> **YOUR TASK**:
Take the data below and repeat it exactly.

(Data records)
..........

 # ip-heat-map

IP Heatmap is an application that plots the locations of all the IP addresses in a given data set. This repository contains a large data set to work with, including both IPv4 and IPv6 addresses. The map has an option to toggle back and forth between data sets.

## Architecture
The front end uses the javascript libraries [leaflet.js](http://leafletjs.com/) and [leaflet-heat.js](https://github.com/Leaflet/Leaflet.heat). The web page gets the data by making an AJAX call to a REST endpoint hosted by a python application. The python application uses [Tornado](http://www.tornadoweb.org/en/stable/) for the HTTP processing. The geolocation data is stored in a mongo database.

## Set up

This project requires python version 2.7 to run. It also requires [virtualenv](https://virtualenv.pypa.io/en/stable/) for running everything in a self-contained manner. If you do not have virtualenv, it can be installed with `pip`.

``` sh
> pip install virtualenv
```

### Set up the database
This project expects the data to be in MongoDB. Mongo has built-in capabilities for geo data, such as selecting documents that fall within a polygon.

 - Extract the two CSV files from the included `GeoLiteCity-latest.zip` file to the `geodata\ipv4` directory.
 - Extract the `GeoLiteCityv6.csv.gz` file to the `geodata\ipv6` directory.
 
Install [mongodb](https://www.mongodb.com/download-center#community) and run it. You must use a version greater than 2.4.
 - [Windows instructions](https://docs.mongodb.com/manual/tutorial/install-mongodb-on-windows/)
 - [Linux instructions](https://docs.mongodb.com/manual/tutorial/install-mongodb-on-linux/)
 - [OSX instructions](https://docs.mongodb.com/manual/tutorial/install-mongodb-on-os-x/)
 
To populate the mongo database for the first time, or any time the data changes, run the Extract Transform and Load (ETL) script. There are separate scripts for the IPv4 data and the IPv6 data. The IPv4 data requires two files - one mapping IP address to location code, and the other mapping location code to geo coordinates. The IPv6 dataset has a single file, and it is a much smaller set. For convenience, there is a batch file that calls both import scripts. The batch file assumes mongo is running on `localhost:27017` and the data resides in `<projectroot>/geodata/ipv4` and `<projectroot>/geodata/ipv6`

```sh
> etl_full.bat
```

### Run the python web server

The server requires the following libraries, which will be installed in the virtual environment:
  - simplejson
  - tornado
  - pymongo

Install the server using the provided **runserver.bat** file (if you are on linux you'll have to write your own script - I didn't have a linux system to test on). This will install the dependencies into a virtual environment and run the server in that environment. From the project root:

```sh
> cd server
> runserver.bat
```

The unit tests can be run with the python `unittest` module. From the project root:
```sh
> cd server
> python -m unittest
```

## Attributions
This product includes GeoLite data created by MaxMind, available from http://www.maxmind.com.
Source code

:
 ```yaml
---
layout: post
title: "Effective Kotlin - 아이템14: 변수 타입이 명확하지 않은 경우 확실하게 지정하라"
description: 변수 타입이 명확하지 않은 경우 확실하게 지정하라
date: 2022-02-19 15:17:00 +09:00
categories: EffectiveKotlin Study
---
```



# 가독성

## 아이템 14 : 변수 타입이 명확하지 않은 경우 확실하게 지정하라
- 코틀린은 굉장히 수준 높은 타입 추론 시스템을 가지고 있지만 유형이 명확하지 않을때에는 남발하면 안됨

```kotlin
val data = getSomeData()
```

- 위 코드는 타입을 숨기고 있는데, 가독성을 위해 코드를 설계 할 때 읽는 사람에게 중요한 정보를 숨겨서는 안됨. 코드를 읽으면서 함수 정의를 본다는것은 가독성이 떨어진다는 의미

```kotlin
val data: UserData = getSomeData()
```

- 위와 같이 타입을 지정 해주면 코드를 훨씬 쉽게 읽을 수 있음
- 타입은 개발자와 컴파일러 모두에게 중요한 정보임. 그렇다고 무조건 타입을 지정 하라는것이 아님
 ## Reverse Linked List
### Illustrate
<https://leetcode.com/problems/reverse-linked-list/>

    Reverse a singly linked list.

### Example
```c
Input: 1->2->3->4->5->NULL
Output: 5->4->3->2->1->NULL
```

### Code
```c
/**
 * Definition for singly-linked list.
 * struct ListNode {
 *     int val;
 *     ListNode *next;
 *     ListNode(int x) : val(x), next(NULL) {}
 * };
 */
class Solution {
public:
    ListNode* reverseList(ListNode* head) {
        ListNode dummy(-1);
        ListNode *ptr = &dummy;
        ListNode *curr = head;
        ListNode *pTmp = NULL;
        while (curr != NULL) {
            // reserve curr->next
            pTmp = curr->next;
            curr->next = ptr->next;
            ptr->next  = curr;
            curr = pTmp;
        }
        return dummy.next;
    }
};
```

..........

> **ANSWER SECTION**:
 # ip-heat-map

IP Heatmap is an application that plots the locations of all the IP addresses in a given data set. This repository contains a large data set to work with, including both IPv4 and IPv6 addresses. The map has an option to toggle back and forth between data sets.

## Architecture
The front end uses the javascript libraries [leaflet.js](http://leafletjs.com/) and [leaflet-heat.js](https://github.com/Leaflet/Leaflet.heat). The web page gets the data by making an AJAX call to a REST endpoint hosted by a python application. The python application uses [Tornado](http://www.tornadoweb.org/en/stable/) for the HTTP processing. The geolocation data is stored in a mongo database.

## Set up

This project requires python version 2.7 to run. It also requires [virtualenv](https://virtualenv.pypa.io/en/stable/) for running everything in a self-contained manner. If you do not have virtualenv, it can be installed with `pip`.

``` sh
> pip install virtualenv
```

### Set up the database
This project expects the data to be in MongoDB. Mongo has built-in capabilities for geo data, such as selecting documents that fall within a polygon.

 - Extract the two CSV files from the included `GeoLiteCity-latest.zip` file to the `geodata\ipv4` directory.
 - Extract the `GeoLiteCityv6.csv.gz` file to the `geodata\ipv6` directory.
 
Install [mongodb](https://www.mongodb.com/download-center#community) and run it. You must use a version greater than 2.4.
 - [Windows instructions](https://docs.mongodb.com/manual/tutorial/install-mongodb-on-windows/)
 - [Linux instructions](https://docs.mongodb.com/manual/tutorial/install-mongodb-on-linux/)
 - [OSX instructions](https://docs.mongodb.com/manual/tutorial/install-mongodb-on-os-x/)
 
To populate the mongo database for the first time, or any time the data changes, run the Extract Transform and Load (ETL) script. There are separate scripts for the IPv4 data and the IPv6 data. The IPv4 data requires two files - one mapping IP address to location code, and the other mapping location code to geo coordinates. The IPv6 dataset has a single file, and it is a much smaller set. For convenience, there is a batch file that calls both import scripts. The batch file assumes mongo is running on `localhost:27017` and the data resides in `<projectroot>/geodata/ipv4` and `<projectroot>/geodata/ipv6`

```sh
> etl_full.bat
```

### Run the python web server

The server requires the following libraries, which will be installed in the virtual environment:
  - simplejson
  - tornado
  - pymongo

Install the server using the provided **runserver.bat** file (if you are on linux you'll have to write your own script - I didn't have a linux system to test on). This will install the dependencies into a virtual environment and run the server in that environment. From the project root:

```sh
> cd server
> runserver.bat
```

The unit tests can be run with the python `unittest` module. From the project root:
```sh
> cd server
> python -m unittest
```

## Attributions
This product includes GeoLite data created by MaxMind, available from http://www.maxmind.com.
Source code

:
 ```yaml
---
layout: post
title: "Effective Kotlin - 아이템14: 변수 타입이 명확하지 않은 경우 확실하게 지정하라"
description: 변수 타입이 명확하지 않은 경우 확실하게 지정하라
date: 2022-02-19 15:17:00 +09:00
categories: EffectiveKotlin Study
---
```



# 가독성

## 아이템 14 : 변수 타입이 명확하지 않은 경우 확실하게 지정하라
- 코틀린은 굉장히 수준 높은 타입 추론 시스템을 가지고 있지만 유형이 명확하지 않을때에는 남발하면 안됨

```kotlin
val data = getSomeData()
```

- 위 코드는 타입을 숨기고 있는데, 가독성을 위해 코드를 설계 할 때 읽는 사람에게 중요한 정보를 숨겨서는 안됨. 코드를 읽으면서 함수 정의를 본다는것은 가독성이 떨어진다는 의미

```kotlin
val data: UserData = getSomeData()
```

- 위와 같이 타입을 지정 해주면 코드를 훨씬 쉽게 읽을 수 있음
- 타입은 개발자와 컴파일러 모두에게 중요한 정보임. 그렇다고 무조건 타입을 지정 하라는것이 아님
 ## Reverse Linked List
### Illustrate
<https://leetcode.com/problems/reverse-linked-list/>

    Reverse a singly linked list.

### Example
```c
Input: 1->2->3->4->5->NULL
Output: 5->4->3->2->1->NULL
```

### Code
```c
/**
 * Definition for singly-linked list.
 * struct ListNode {
 *     int val;
 *     ListNode *next;
 *     ListNode(int x) : val(x), next(NULL) {}
 * };
 */
class Solution {
public:
    ListNode* reverseList(ListNode* head) {
        ListNode dummy(-1);
        ListNode *ptr = &dummy;
        ListNode *curr = head;
        ListNode *pTmp = NULL;
        while (curr != NULL) {
            // reserve curr->next
            pTmp = curr->next;
            curr->next = ptr->next;
            ptr->next  = curr;
            curr = pTmp;
        }
        return dummy.next;
    }
};
```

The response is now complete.